#### [What to work on]
Each line with the word "called" must appear in the answer, copied from the records.
______________________________
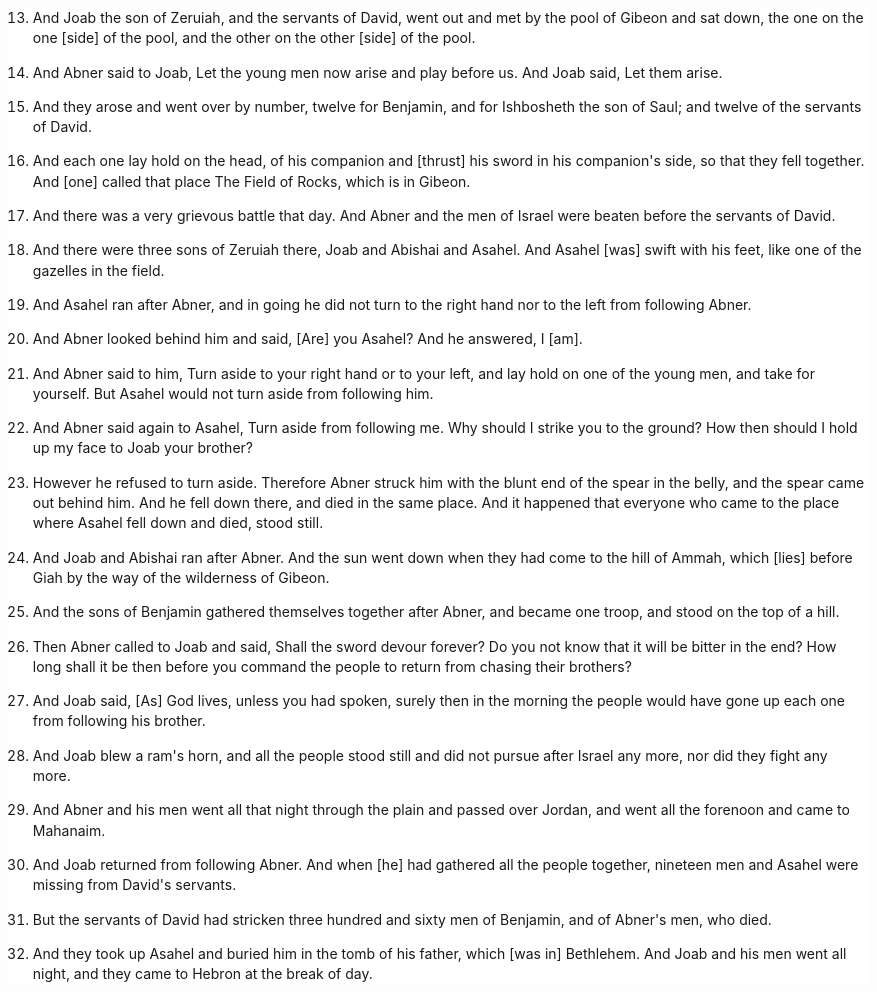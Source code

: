 13. And Joab the son of Zeruiah, and the servants of David, went out and met by the pool of Gibeon and sat down, the one on the one [side] of the pool, and the other on the other [side] of the pool.

14. And Abner said to Joab, Let the young men now arise and play before us. And Joab said, Let them arise.

15. And they arose and went over by number, twelve for Benjamin, and for Ishbosheth the son of Saul; and twelve of the servants of David.

16. And each one lay hold on the head, of his companion and [thrust] his sword in his companion's side, so that they fell together. And [one] called that place The Field of Rocks, which is in Gibeon.

17. And there was a very grievous battle that day. And Abner and the men of Israel were beaten before the servants of David.

18. And there were three sons of Zeruiah there, Joab and Abishai and Asahel. And Asahel [was] swift with his feet, like one of the gazelles in the field.

19. And Asahel ran after Abner, and in going he did not turn to the right hand nor to the left from following Abner.

20. And Abner looked behind him and said, [Are] you Asahel? And he answered, I [am].

21. And Abner said to him, Turn aside to your right hand or to your left, and lay hold on one of the young men, and take for yourself. But Asahel would not turn aside from following him.

22. And Abner said again to Asahel, Turn aside from following me. Why should I strike you to the ground? How then should I hold up my face to Joab your brother?

23. However he refused to turn aside. Therefore Abner struck him with the blunt end of the spear in the belly, and the spear came out behind him. And he fell down there, and died in the same place. And it happened that everyone who came to the place where Asahel fell down and died, stood still.

24. And Joab and Abishai ran after Abner. And the sun went down when they had come to the hill of Ammah, which [lies] before Giah by the way of the wilderness of Gibeon.

25. And the sons of Benjamin gathered themselves together after Abner, and became one troop, and stood on the top of a hill.

26. Then Abner called to Joab and said, Shall the sword devour forever? Do you not know that it will be bitter in the end? How long shall it be then before you command the people to return from chasing their brothers?

27. And Joab said, [As] God lives, unless you had spoken, surely then in the morning the people would have gone up each one from following his brother.

28. And Joab blew a ram's horn, and all the people stood still and did not pursue after Israel any more, nor did they fight any more.

29. And Abner and his men went all that night through the plain and passed over Jordan, and went all the forenoon and came to Mahanaim.

30. And Joab returned from following Abner. And when [he] had gathered all the people together, nineteen men and Asahel were missing from David's servants.

31. But the servants of David had stricken three hundred and sixty men of Benjamin, and of Abner's men, who died.

32. And they took up Asahel and buried him in the tomb of his father, which [was in] Bethlehem. And Joab and his men went all night, and they came to Hebron at the break of day.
______________________________
#### [Reply to the task]
16. And each one lay hold on the head, of his companion and [thrust] his sword in his companion's side, so that they fell together. And [one] called that place The Field of Rocks, which is in Gibeon.
26. Then Abner called to Joab and said, Shall the sword devour forever? Do you not know that it will be bitter in the end? How long shall it be then before you command the people to return from chasing their brothers?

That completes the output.